- Native to: Pakistan (Kashmir), India (Jammu and Kashmir)
- Region: Poonch Division in Kashmir; Poonch District in Jammu and Kashmir
- Language family: Indo-European Indo-IranianIndo-AryanNorthwesternPunjabicLahndaPahari-PothwariPoonchi Pahari; ; ; ; ; ; ;
- Writing system: Shahmukhi/takri

Language codes
- ISO 639-3: phr
- Glottolog: punc1239

= Pahari (Poonchi) =

Indo-Aryan language of Pakistan and India

Pahari (Poonchi) also known as Poonchi Pahari (Urdu: پونچھی پہاڑی) is a dialect of the Indo-Aryan Pahari-Pothwari group, spoken primarily in the Poonch Division of Pakistani-administered Kashmir and the Poonch District of Indian-administered Jammu and Kashmir. It is considered part of the Lahnda (Western Punjabi) dialect continuum, and is closely related to Hindko and Pothohari.

== Classification ==
Linguists classify Poonchi Pahari under the Indo-European > Indo-Iranian > Indo-Aryan > Northwestern > Punjabic > Lahnda > Pahari-Pothwari > Punchic branch. Alongside Poonchi, the dialects of Shah-Mansuri, Zaghloli and Zirak-Boli also fall under the Punchic classification. Poonchi Pahari is mutually intelligible with neighboring Pahari dialects such as the Mirpuri dialect and Kotli Pahari, which are often grouped locally as part of a singular "Pahari" language.

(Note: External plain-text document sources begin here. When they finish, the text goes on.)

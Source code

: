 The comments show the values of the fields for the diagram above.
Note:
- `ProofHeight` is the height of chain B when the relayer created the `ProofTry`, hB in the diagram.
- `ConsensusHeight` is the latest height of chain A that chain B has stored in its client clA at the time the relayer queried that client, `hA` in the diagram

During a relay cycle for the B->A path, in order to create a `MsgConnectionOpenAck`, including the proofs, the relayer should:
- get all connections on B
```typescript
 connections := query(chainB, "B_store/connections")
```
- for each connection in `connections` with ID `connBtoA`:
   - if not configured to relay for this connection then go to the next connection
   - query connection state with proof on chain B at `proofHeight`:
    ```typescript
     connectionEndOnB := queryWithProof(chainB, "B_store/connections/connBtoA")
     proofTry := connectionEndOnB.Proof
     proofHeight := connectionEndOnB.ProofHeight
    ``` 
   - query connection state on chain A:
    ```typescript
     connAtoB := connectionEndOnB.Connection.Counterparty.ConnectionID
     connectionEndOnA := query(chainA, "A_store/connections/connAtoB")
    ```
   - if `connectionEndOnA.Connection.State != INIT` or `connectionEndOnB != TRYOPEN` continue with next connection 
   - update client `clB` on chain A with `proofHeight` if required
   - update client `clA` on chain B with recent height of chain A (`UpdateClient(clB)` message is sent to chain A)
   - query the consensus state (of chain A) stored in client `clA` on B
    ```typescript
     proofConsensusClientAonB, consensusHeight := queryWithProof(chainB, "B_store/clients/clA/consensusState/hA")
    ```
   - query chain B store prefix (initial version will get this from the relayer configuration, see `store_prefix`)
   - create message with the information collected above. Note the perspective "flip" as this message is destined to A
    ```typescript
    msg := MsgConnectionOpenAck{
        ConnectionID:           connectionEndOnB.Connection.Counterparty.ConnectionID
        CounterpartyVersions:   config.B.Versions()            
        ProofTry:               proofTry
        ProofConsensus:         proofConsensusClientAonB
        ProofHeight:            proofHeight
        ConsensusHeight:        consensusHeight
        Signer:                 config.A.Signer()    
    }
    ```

== Distribution and speakers ==
The dialect is spoken primarily in Pakistani-administered Kashmir's Poonch Division, which comprises the districts of Poonch, Bagh, Sudhanoti, and Haveli. Additionally, it is also spoken in Indian-administered Jammu and Kashmir's Poonch District.

There is also a smaller diaspora of Poonchi and broader Pahari speakers in the United Kingdom, together estimated at over 0.1 million.

== Phonology and grammar ==
Poonchi Pahari features a rich phonological inventory. One study found 30 consonants, 12 oral vowels, 4 nasalized vowels, and 6 diphthongs in Pahari as spoken in Bagh District, part of the Poonch Division in Pakistan Administred Kashmir. Stress is non-contrastive and syllable structure resembles that of Punjabi and Hindko.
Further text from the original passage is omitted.